Now it’s been a little while since I sat an exam in school, and I can’t say I ever remembered worrying much about it.

But now I find myself stressed about other people’s exams. My eldest daughter is at university, and she has to sit exams throughout the four year course. My teenager is in high school, and she is getting pressure from school about her ‘improvement levels’. Now it was clear to me that the ‘anticipated’ scores are for the school’s league table, and nothing whatsoever to do with her education, and that got me thinking…

She knows what she wants to do in life. As a career. She has her higher education plan mapped out in pencil.

She’s 14.

At 14 I think I was still perfecting the elusive art of making a fart noise in my armpit.

And that brings me to my youngest daughter (the exams, not the fart noises). She is 7, and she has to sit exams. 7 years old. I don’t know how these things work in other parts of the world, but I think we have it wrong in the UK.

“Daddy, I’m feeling a bit stressed about my SAT’s” she told me the other night, wearing an exhausted look on her face that seemed more belonging on a 45 year old bank manager. With a stomach ulcer.

What have we come to as a country, as an educated nation, as a species even, to put kids under that kind of pressure?

“You got that answer wrong!” Who cares? She’s 7, she was probably wondering if we’ll find the fossilised remains of a unicorn when we go on holiday! Not concentrating? Chances are she was daydreaming about cheese!
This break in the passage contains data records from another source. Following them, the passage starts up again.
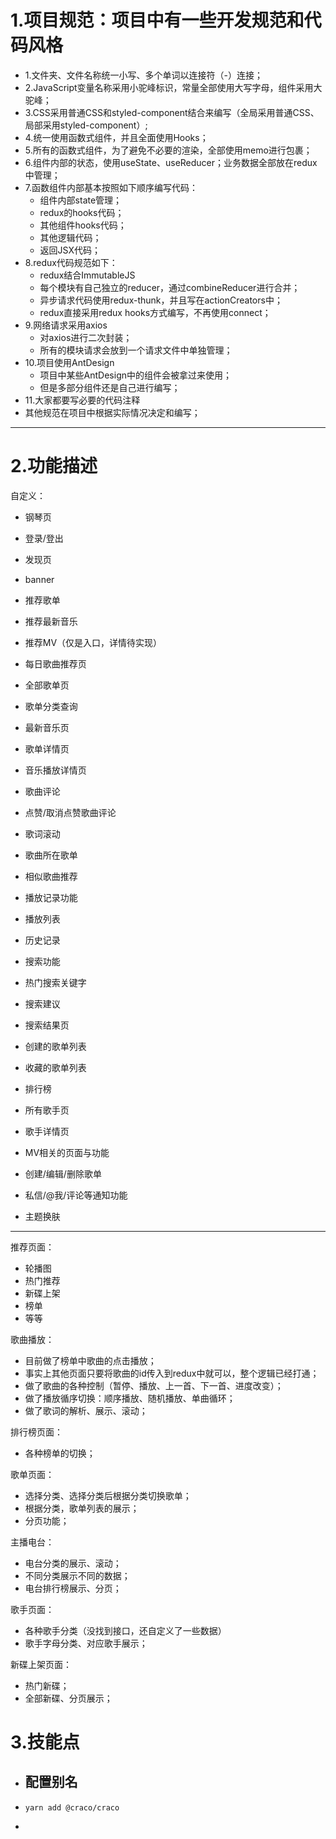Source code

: # 1.项目规范：项目中有一些开发规范和代码风格

- 1.文件夹、文件名称统一小写、多个单词以连接符（-）连接；
- 2.JavaScript变量名称采用小驼峰标识，常量全部使用大写字母，组件采用大驼峰；
- 3.CSS采用普通CSS和styled-component结合来编写（全局采用普通CSS、局部采用styled-component）;
- 4.统一使用函数式组件，并且全面使用Hooks；
- 5.所有的函数式组件，为了避免不必要的渲染，全部使用memo进行包裹；
- 6.组件内部的状态，使用useState、useReducer；业务数据全部放在redux中管理；
- 7.函数组件内部基本按照如下顺序编写代码：
  - 组件内部state管理；
  - redux的hooks代码；
  - 其他组件hooks代码；
  - 其他逻辑代码；
  - 返回JSX代码；
- 8.redux代码规范如下：
  - redux结合ImmutableJS
  - 每个模块有自己独立的reducer，通过combineReducer进行合并；
  - 异步请求代码使用redux-thunk，并且写在actionCreators中；
  - redux直接采用redux hooks方式编写，不再使用connect；
- 9.网络请求采用axios
  - 对axios进行二次封装；
  - 所有的模块请求会放到一个请求文件中单独管理；
- 10.项目使用AntDesign
  - 项目中某些AntDesign中的组件会被拿过来使用；
  - 但是多部分组件还是自己进行编写；
- 11.大家都要写必要的代码注释
- 其他规范在项目中根据实际情况决定和编写；



------------------------------------------------------------------------

# 2.功能描述

自定义：

- 钢琴页

-  登录/登出
-  发现页
  -  banner
  -  推荐歌单
  -  推荐最新音乐
  -  推荐MV（仅是入口，详情待实现）
-  每日歌曲推荐页
-  全部歌单页
  -  歌单分类查询
-  最新音乐页
-  歌单详情页
-  音乐播放详情页
  -  歌曲评论
  -  点赞/取消点赞歌曲评论
  -  歌词滚动
  -  歌曲所在歌单
  -  相似歌曲推荐
-  播放记录功能
  -  播放列表
  -  历史记录
-  搜索功能
  -  热门搜索关键字
  -  搜索建议
  -  搜索结果页
-  创建的歌单列表
-  收藏的歌单列表
-  排行榜
-  所有歌手页
-  歌手详情页
-  MV相关的页面与功能
-  创建/编辑/删除歌单
-  私信/@我/评论等通知功能
-  主题换肤



--------------------------------

推荐页面：

- 轮播图
- 热门推荐
- 新碟上架
- 榜单
- 等等

歌曲播放：

- 目前做了榜单中歌曲的点击播放；
- 事实上其他页面只要将歌曲的id传入到redux中就可以，整个逻辑已经打通；
- 做了歌曲的各种控制（暂停、播放、上一首、下一首、进度改变）；
- 做了播放循序切换：顺序播放、随机播放、单曲循环；
- 做了歌词的解析、展示、滚动；

排行榜页面：

- 各种榜单的切换；

歌单页面：

- 选择分类、选择分类后根据分类切换歌单；
- 根据分类，歌单列表的展示；
- 分页功能；

主播电台：

- 电台分类的展示、滚动；
- 不同分类展示不同的数据；
- 电台排行榜展示、分页；

歌手页面：

- 各种歌手分类（没找到接口，还自定义了一些数据）
- 歌手字母分类、对应歌手展示；

新碟上架页面：

- 热门新碟；
- 全部新碟、分页展示；

# 3.技能点



- ## 配置别名

- ```shell
  yarn add @craco/craco
  ```

-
Every child develops at a different rate depending on a vast range of variables. Every parent dreads hearing that their child is ‘behind’ in something, and that pressure and stress trickles down the family tree and drips depressingly to the feet of the kid. It’s simply not fair, nor is it right.

Life has plenty of time, decades in fact, to take a swing at them, so why can’t we protect their innocence a little longer? Why can’t we prolong their childhood a bit, so the only thing they stress about is whether their cuddly snake from Ikea misses them when they’re at school?
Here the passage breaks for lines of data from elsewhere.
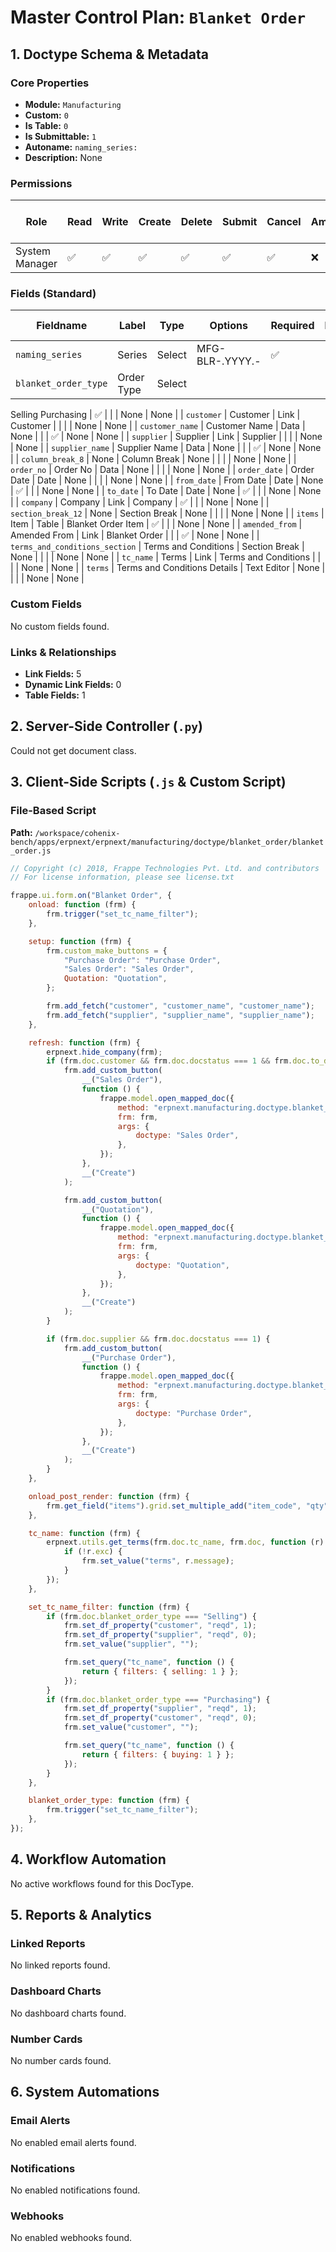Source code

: # Master Control Plan: `Blanket Order`

## 1. Doctype Schema & Metadata

### Core Properties
- **Module:** `Manufacturing`
- **Custom:** `0`
- **Is Table:** `0`
- **Is Submittable:** `1`
- **Autoname:** `naming_series:`
- **Description:** None

### Permissions
| Role | Read | Write | Create | Delete | Submit | Cancel | Amend | Report | Import | Export | Print | Email | Share | Set User Perms |
|---|---|---|---|---|---|---|---|---|---|---|---|---|---|---|
| System Manager | ✅ | ✅ | ✅ | ✅ | ✅ | ✅ | ❌ | ✅ | ❌ | ✅ | ✅ | ✅ | ✅ | ❌ |


### Fields (Standard)
| Fieldname | Label | Type | Options | Required | Hidden | Read Only | Default | Description |
|---|---|---|---|---|---|---|---|---|
| `naming_series` | Series | Select | MFG-BLR-.YYYY.- | ✅ |  |  | None | None |
| `blanket_order_type` | Order Type | Select | 
Selling
Purchasing | ✅ |  |  | None | None |
| `customer` | Customer | Link | Customer |  |  |  | None | None |
| `customer_name` | Customer Name | Data | None |  |  | ✅ | None | None |
| `supplier` | Supplier | Link | Supplier |  |  |  | None | None |
| `supplier_name` | Supplier Name | Data | None |  |  | ✅ | None | None |
| `column_break_8` | None | Column Break | None |  |  |  | None | None |
| `order_no` | Order No | Data | None |  |  |  | None | None |
| `order_date` | Order Date | Date | None |  |  |  | None | None |
| `from_date` | From Date | Date | None | ✅ |  |  | None | None |
| `to_date` | To Date | Date | None | ✅ |  |  | None | None |
| `company` | Company | Link | Company | ✅ |  |  | None | None |
| `section_break_12` | None | Section Break | None |  |  |  | None | None |
| `items` | Item | Table | Blanket Order Item | ✅ |  |  | None | None |
| `amended_from` | Amended From | Link | Blanket Order |  |  | ✅ | None | None |
| `terms_and_conditions_section` | Terms and Conditions | Section Break | None |  |  |  | None | None |
| `tc_name` | Terms | Link | Terms and Conditions |  |  |  | None | None |
| `terms` | Terms and Conditions Details | Text Editor | None |  |  |  | None | None |


### Custom Fields
No custom fields found.


### Links & Relationships
- **Link Fields:** 5
- **Dynamic Link Fields:** 0
- **Table Fields:** 1

## 2. Server-Side Controller (`.py`)
Could not get document class.


## 3. Client-Side Scripts (`.js` & Custom Script)
### File-Based Script
**Path:** `/workspace/cohenix-bench/apps/erpnext/erpnext/manufacturing/doctype/blanket_order/blanket_order.js`
```javascript
// Copyright (c) 2018, Frappe Technologies Pvt. Ltd. and contributors
// For license information, please see license.txt

frappe.ui.form.on("Blanket Order", {
	onload: function (frm) {
		frm.trigger("set_tc_name_filter");
	},

	setup: function (frm) {
		frm.custom_make_buttons = {
			"Purchase Order": "Purchase Order",
			"Sales Order": "Sales Order",
			Quotation: "Quotation",
		};

		frm.add_fetch("customer", "customer_name", "customer_name");
		frm.add_fetch("supplier", "supplier_name", "supplier_name");
	},

	refresh: function (frm) {
		erpnext.hide_company(frm);
		if (frm.doc.customer && frm.doc.docstatus === 1 && frm.doc.to_date > frappe.datetime.get_today()) {
			frm.add_custom_button(
				__("Sales Order"),
				function () {
					frappe.model.open_mapped_doc({
						method: "erpnext.manufacturing.doctype.blanket_order.blanket_order.make_order",
						frm: frm,
						args: {
							doctype: "Sales Order",
						},
					});
				},
				__("Create")
			);

			frm.add_custom_button(
				__("Quotation"),
				function () {
					frappe.model.open_mapped_doc({
						method: "erpnext.manufacturing.doctype.blanket_order.blanket_order.make_order",
						frm: frm,
						args: {
							doctype: "Quotation",
						},
					});
				},
				__("Create")
			);
		}

		if (frm.doc.supplier && frm.doc.docstatus === 1) {
			frm.add_custom_button(
				__("Purchase Order"),
				function () {
					frappe.model.open_mapped_doc({
						method: "erpnext.manufacturing.doctype.blanket_order.blanket_order.make_order",
						frm: frm,
						args: {
							doctype: "Purchase Order",
						},
					});
				},
				__("Create")
			);
		}
	},

	onload_post_render: function (frm) {
		frm.get_field("items").grid.set_multiple_add("item_code", "qty");
	},

	tc_name: function (frm) {
		erpnext.utils.get_terms(frm.doc.tc_name, frm.doc, function (r) {
			if (!r.exc) {
				frm.set_value("terms", r.message);
			}
		});
	},

	set_tc_name_filter: function (frm) {
		if (frm.doc.blanket_order_type === "Selling") {
			frm.set_df_property("customer", "reqd", 1);
			frm.set_df_property("supplier", "reqd", 0);
			frm.set_value("supplier", "");

			frm.set_query("tc_name", function () {
				return { filters: { selling: 1 } };
			});
		}
		if (frm.doc.blanket_order_type === "Purchasing") {
			frm.set_df_property("supplier", "reqd", 1);
			frm.set_df_property("customer", "reqd", 0);
			frm.set_value("customer", "");

			frm.set_query("tc_name", function () {
				return { filters: { buying: 1 } };
			});
		}
	},

	blanket_order_type: function (frm) {
		frm.trigger("set_tc_name_filter");
	},
});

```




## 4. Workflow Automation
No active workflows found for this DocType.


## 5. Reports & Analytics
### Linked Reports
No linked reports found.


### Dashboard Charts
No dashboard charts found.


### Number Cards
No number cards found.


## 6. System Automations
### Email Alerts
No enabled email alerts found.


### Notifications
No enabled notifications found.


### Webhooks
No enabled webhooks found.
Exams are important, later in life, but they shouldn’t be a focus at a young age. We are allowing our kids to be treated as adults. I can just see the conversation now:

Step into my office, please. Close the door

Child meekly steps inside, closes the door and takes a seat.
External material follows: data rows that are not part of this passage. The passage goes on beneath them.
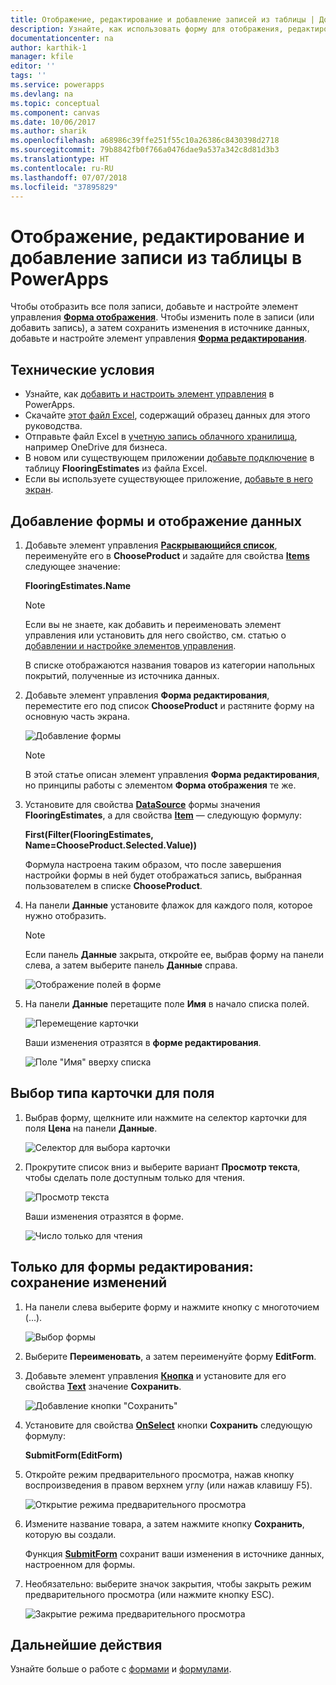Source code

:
 ```yaml
---
title: Отображение, редактирование и добавление записей из таблицы | Документация Майкрософт
description: Узнайте, как использовать форму для отображения, редактирования и добавления записей из таблицы в источнике данных.
documentationcenter: na
author: karthik-1
manager: kfile
editor: ''
tags: ''
ms.service: powerapps
ms.devlang: na
ms.topic: conceptual
ms.component: canvas
ms.date: 10/06/2017
ms.author: sharik
ms.openlocfilehash: a68986c39ffe251f55c10a26386c8430398d2718
ms.sourcegitcommit: 79b8842fb0f766a0476dae9a537a342c8d81d3b3
ms.translationtype: HT
ms.contentlocale: ru-RU
ms.lasthandoff: 07/07/2018
ms.locfileid: "37895829"
---
```

# <a name="show-edit-or-add-a-record-from-a-table-in-powerapps"></a>Отображение, редактирование и добавление записи из таблицы в PowerApps
Чтобы отобразить все поля записи, добавьте и настройте элемент управления **[Форма отображения](controls/control-form-detail.md)**. Чтобы изменить поле в записи (или добавить запись), а затем сохранить изменения в источнике данных, добавьте и настройте элемент управления **[Форма редактирования](controls/control-form-detail.md)**.

## <a name="prerequisites"></a>Технические условия

* Узнайте, как [добавить и настроить элемент управления](add-configure-controls.md) в PowerApps.
* Скачайте [этот файл Excel](https://az787822.vo.msecnd.net/documentation/get-started-from-data/FlooringEstimates.xlsx), содержащий образец данных для этого руководства.
* Отправьте файл Excel в [учетную запись облачного хранилища](connections/cloud-storage-blob-connections.md), например OneDrive для бизнеса.
* В новом или существующем приложении [добавьте подключение](add-data-connection.md) в таблицу **FlooringEstimates** из файла Excel.
* Если вы используете существующее приложение, [добавьте в него экран](add-screen-context-variables.md).

## <a name="add-a-form-and-show-data"></a>Добавление формы и отображение данных
1. Добавьте элемент управления **[Раскрывающийся список](controls/control-drop-down.md)**, переименуйте его в **ChooseProduct** и задайте для свойства **[Items](controls/properties-core.md)** следующее значение:

    **FlooringEstimates.Name**

    > [!NOTE]
   > Если вы не знаете, как добавить и переименовать элемент управления или установить для него свойство, см. статью о [добавлении и настройке элементов управления](add-configure-controls.md).

    В списке отображаются названия товаров из категории напольных покрытий, полученные из источника данных.

2. Добавьте элемент управления **Форма редактирования**, переместите его под список **ChooseProduct** и растяните форму на основную часть экрана.

    ![Добавление формы](./media/add-form/add-a-form.png)

    > [!NOTE]
   > В этой статье описан элемент управления **Форма редактирования**, но принципы работы с элементом **Форма отображения** те же.

3. Установите для свойства **[DataSource](controls/control-form-detail.md)** формы значения **FlooringEstimates**, а для свойства **[Item](controls/control-form-detail.md)** — следующую формулу:

   **First(Filter(FlooringEstimates, Name=ChooseProduct.Selected.Value))**

   Формула настроена таким образом, что после завершения настройки формы в ней будет отображаться запись, выбранная пользователем в списке **ChooseProduct**.

4. На панели **Данные** установите флажок для каждого поля, которое нужно отобразить.

    > [!NOTE]
   > Если панель **Данные** закрыта, откройте ее, выбрав форму на панели слева, а затем выберите панель **Данные** справа.

    ![Отображение полей в форме](./media/add-form/checkbox.png)

5. На панели **Данные** перетащите поле **Имя** в начало списка полей.

    ![Перемещение карточки](./media/add-form/drag-field.png)

    Ваши изменения отразятся в **форме редактирования**.

    ![Поле "Имя" вверху списка](./media/add-form/move-card-form.png)

## <a name="set-the-card-type-for-a-field"></a>Выбор типа карточки для поля
1. Выбрав форму, щелкните или нажмите на селектор карточки для поля **Цена** на панели **Данные**.

    ![Селектор для выбора карточки](./media/add-form/price-card2.png)

2. Прокрутите список вниз и выберите вариант **Просмотр текста**, чтобы сделать поле доступным только для чтения.

    ![Просмотр текста](./media/add-form/view-text.png)

    Ваши изменения отразятся в форме.

    ![Число только для чтения](./media/add-form/read-only.png)  

## <a name="edit-form-only-save-changes"></a>Только для формы редактирования: сохранение изменений
1. На панели слева выберите форму и нажмите кнопку с многоточием (...).

   ![Выбор формы](./media/add-form/select-form.png)

2. Выберите **Переименовать**, а затем переименуйте форму **EditForm**.

3. Добавьте элемент управления **[Кнопка](controls/control-button.md)** и установите для его свойства **[Text](controls/properties-core.md)** значение **Сохранить**.

    ![Добавление кнопки "Сохранить"](./media/add-form/save-button.png)  

4. Установите для свойства **[OnSelect](controls/properties-core.md)** кнопки **Сохранить** следующую формулу:

   **SubmitForm(EditForm)**

5. Откройте режим предварительного просмотра, нажав кнопку воспроизведения в правом верхнем углу (или нажав клавишу F5).

    ![Открытие режима предварительного просмотра](./media/add-form/open-preview.png)

6. Измените название товара, а затем нажмите кнопку **Сохранить**, которую вы создали.

    Функция **[SubmitForm](functions/function-form.md)** сохранит ваши изменения в источнике данных, настроенном для формы.

7. Необязательно: выберите значок закрытия, чтобы закрыть режим предварительного просмотра (или нажмите кнопку ESC).

    ![Закрытие режима предварительного просмотра](./media/add-form/close-preview.png)

## <a name="next-steps"></a>Дальнейшие действия
Узнайте больше о работе с [формами](working-with-forms.md) и [формулами](working-with-formulas.md).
I’ll get to the point; the financial review has come in, and I’ll be honest your quarterly sales figures are poor. There will probably be redundancies coming up and I’m sad to say you’ll be the first to go unless you pick up the pace. Ok? Good, off you go

 

Calm. Down.

 

These are kids, so let them be kids. Unless we want a generation of stressed out, suicidal, panic-attack-suffering kids taking control of the country in 25 years.

Anyway, to put it all in perspective, I sat down my kids and told them the story of my own education: I did ok. Not great. Borderline ‘meh’. I failed just one exam when I left high school.

“What was that?” I hear you all cry…

 

English Literature.

 

Goes to show that exams aren’t really the final word, doesn’t it?